| Task instructions |
What you return must be exactly the lines from the beginning of the material through the line containing "Motivation Principle (IMP)]", both included, and no pictures.

| Entries provided |
☆ ☆ ☆ ☆
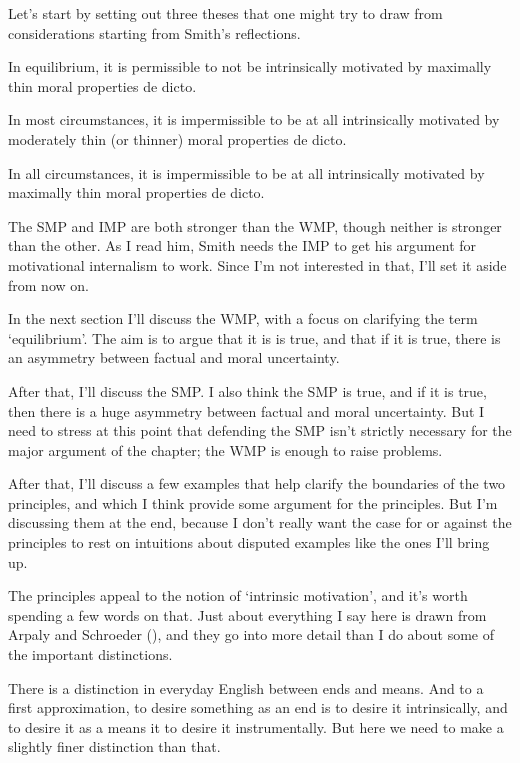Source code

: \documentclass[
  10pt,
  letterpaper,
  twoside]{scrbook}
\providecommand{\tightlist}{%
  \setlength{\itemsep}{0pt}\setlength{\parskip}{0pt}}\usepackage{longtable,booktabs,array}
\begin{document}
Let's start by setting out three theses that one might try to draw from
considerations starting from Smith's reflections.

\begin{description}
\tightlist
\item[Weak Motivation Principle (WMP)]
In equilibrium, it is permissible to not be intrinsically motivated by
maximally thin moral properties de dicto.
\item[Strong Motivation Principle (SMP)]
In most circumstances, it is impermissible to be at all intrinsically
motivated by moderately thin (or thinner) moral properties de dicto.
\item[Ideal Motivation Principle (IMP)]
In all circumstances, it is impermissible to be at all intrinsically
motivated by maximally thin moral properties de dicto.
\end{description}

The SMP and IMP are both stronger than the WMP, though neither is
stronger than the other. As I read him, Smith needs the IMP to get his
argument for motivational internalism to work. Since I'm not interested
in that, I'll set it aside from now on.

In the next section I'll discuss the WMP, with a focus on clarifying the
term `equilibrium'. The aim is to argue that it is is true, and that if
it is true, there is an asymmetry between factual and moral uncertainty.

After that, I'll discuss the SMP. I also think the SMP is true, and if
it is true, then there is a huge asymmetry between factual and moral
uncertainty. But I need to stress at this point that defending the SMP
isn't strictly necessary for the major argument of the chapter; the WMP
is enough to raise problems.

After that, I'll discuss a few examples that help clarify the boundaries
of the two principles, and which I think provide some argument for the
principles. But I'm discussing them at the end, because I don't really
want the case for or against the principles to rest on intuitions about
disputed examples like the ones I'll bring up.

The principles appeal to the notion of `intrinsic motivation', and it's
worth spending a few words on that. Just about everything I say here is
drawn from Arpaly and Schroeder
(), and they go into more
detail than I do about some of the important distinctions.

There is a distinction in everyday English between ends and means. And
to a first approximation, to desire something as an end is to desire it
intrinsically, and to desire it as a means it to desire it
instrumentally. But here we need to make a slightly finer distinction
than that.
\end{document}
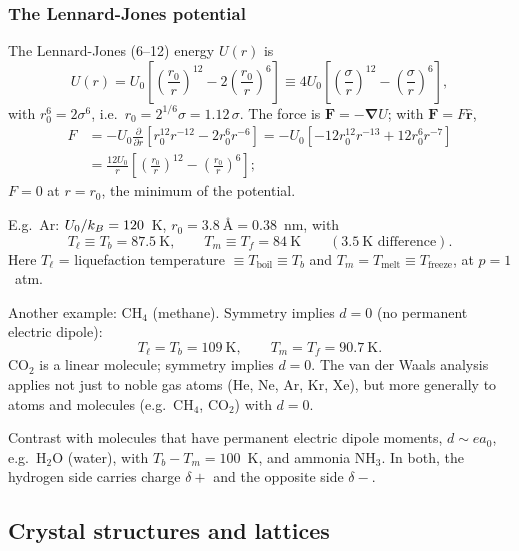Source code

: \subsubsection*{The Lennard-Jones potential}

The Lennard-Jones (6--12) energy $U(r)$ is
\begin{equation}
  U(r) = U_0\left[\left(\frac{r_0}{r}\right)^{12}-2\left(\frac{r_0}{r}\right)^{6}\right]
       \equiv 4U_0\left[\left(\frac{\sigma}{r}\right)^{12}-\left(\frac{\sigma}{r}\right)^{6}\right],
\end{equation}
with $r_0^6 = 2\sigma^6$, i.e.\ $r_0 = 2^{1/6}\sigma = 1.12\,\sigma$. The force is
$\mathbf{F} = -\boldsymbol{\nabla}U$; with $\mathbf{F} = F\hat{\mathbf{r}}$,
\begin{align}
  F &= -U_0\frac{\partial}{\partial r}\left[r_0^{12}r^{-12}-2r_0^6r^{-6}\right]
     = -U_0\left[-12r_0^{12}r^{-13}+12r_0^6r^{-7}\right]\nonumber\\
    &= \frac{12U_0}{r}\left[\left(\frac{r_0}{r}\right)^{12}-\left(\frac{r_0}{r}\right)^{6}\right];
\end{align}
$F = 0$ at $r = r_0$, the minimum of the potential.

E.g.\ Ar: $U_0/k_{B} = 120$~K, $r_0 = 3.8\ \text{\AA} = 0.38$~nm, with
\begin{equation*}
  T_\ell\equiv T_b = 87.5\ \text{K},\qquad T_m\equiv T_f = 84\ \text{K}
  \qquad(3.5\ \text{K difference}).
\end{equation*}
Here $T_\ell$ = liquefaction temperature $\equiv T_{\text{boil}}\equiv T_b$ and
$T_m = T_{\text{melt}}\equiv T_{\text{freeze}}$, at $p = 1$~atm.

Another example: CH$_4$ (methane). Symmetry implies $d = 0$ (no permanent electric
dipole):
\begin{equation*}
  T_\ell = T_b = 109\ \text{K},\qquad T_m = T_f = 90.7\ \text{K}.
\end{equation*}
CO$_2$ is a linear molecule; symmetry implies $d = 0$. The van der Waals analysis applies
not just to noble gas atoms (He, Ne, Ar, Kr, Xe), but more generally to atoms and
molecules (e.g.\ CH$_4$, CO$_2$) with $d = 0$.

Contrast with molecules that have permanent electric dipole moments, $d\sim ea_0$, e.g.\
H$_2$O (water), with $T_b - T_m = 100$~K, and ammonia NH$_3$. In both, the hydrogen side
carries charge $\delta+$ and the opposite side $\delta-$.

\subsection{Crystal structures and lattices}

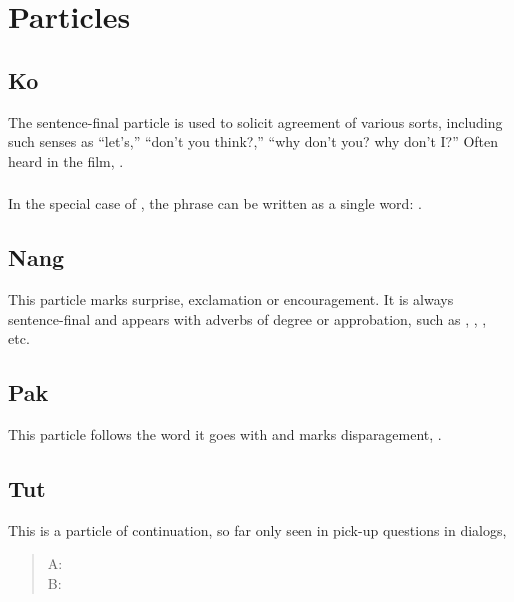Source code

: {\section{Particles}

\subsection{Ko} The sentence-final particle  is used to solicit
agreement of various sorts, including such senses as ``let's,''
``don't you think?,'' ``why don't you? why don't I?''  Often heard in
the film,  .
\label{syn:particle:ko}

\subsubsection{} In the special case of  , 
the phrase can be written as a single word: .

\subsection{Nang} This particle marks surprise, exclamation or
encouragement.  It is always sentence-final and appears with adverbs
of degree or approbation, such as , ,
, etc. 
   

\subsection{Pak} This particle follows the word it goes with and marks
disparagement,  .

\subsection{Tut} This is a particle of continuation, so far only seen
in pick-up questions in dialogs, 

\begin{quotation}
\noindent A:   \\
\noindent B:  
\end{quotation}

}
☆ ☆ ☆ ☆
| Exercise output |
Source code

: \documentclass[
  10pt,
  letterpaper,
  twoside]{scrbook}
\providecommand{\tightlist}{%
  \setlength{\itemsep}{0pt}\setlength{\parskip}{0pt}}\usepackage{longtable,booktabs,array}
\begin{document}
Let's start by setting out three theses that one might try to draw from
considerations starting from Smith's reflections.

\begin{description}
\tightlist
\item[Weak Motivation Principle (WMP)]
In equilibrium, it is permissible to not be intrinsically motivated by
maximally thin moral properties de dicto.
\item[Strong Motivation Principle (SMP)]
In most circumstances, it is impermissible to be at all intrinsically
motivated by moderately thin (or thinner) moral properties de dicto.
\item[Ideal Motivation Principle (IMP)]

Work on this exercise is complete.